**EXERCISE BRIEF**
Send back the line that contains "For Adafruit products." and all lines following it through the end of the data below, exactly, omitting pictures.

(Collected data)
■ ■ ■ ■ ■ ■ ■

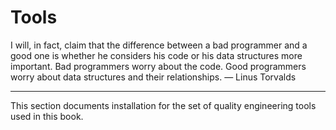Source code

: # Tools

I will, in fact, claim that the difference between a bad programmer and a good one is whether he considers his code or his data structures more important. Bad programmers worry about the code. Good programmers worry about data structures and their relationships. — Linus Torvalds

---

This section documents installation for the set of quality engineering tools used in this book.
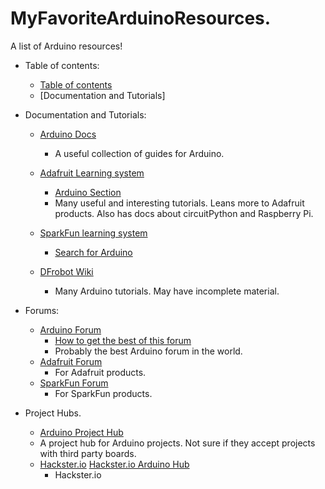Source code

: # MyFavoriteArduinoResources.
A list of Arduino resources!


* Table of contents:
  * [Table of contents](https://github.com/V205Github/MyFavoriteArduinoResources.)
  * [Documentation and Tutorials]



* Documentation and Tutorials:
  * [Arduino Docs](https://docs.arduino.cc)
    * A useful collection of guides for Arduino. 
  * [Adafruit Learning system](https://learn.adafruit.com)
    * [Arduino Section](https://learn.adafruit.com/category/arduino) 
    * Many useful and interesting tutorials. Leans more to Adafruit products. Also has docs about circuitPython and Raspberry Pi.
 
  * [SparkFun learning system](https://learn.sparkfun.com)
    * [Search for Arduino](https://www.sparkfun.com/search/results?term=Arduino&_gl=1*7upgxt*_ga*MjU2NTY0NzkuMTY4ODQxODg2OA..*_ga_T369JS7J9N*MTY4OTc5MjQzOC41LjEuMTY4OTc5MjUyMC4wLjAuMA..)
  * [DFrobot Wiki](https://wiki.dfrobot.com)
    * Many Arduino tutorials. May have incomplete material. 

* Forums:
  * [Arduino Forum](https://forum.arduino.cc)
    * [How to get the best of this forum](https://forum.arduino.cc/t/how-to-get-the-best-out-of-this-forum/679966)
    * Probably the best Arduino forum in the world.
  * [Adafruit Forum](https://forums.adafruit.com)
    * For Adafruit products.
  * [SparkFun Forum](https://forum.sparkfun.com)
    * For SparkFun products.
        

* Project Hubs.
  * [Arduino Project Hub](https://projecthub.arduino.cc)
   * A project hub for Arduino projects. Not sure if they accept projects with third party boards.
  * [Hackster.io](https://www.hackster.io) [Hackster.io Arduino Hub](https://www.hackster.io/arduino)
    * Hackster.io   
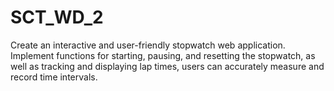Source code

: 
# SCT_WD_2
Create an interactive and user-friendly stopwatch web application.
Implement functions for starting, pausing, and resetting the stopwatch, as well as tracking and displaying lap times, users can accurately measure and record time intervals.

■ ■ ■ ■ ■ ■ ■

**RESPONSE**
    * For Adafruit products.
  * [SparkFun Forum](https://forum.sparkfun.com)
    * For SparkFun products.
        

* Project Hubs.
  * [Arduino Project Hub](https://projecthub.arduino.cc)
   * A project hub for Arduino projects. Not sure if they accept projects with third party boards.
  * [Hackster.io](https://www.hackster.io) [Hackster.io Arduino Hub](https://www.hackster.io/arduino)
    * Hackster.io   
Source code

: 
# SCT_WD_2
Create an interactive and user-friendly stopwatch web application.
Implement functions for starting, pausing, and resetting the stopwatch, as well as tracking and displaying lap times, users can accurately measure and record time intervals.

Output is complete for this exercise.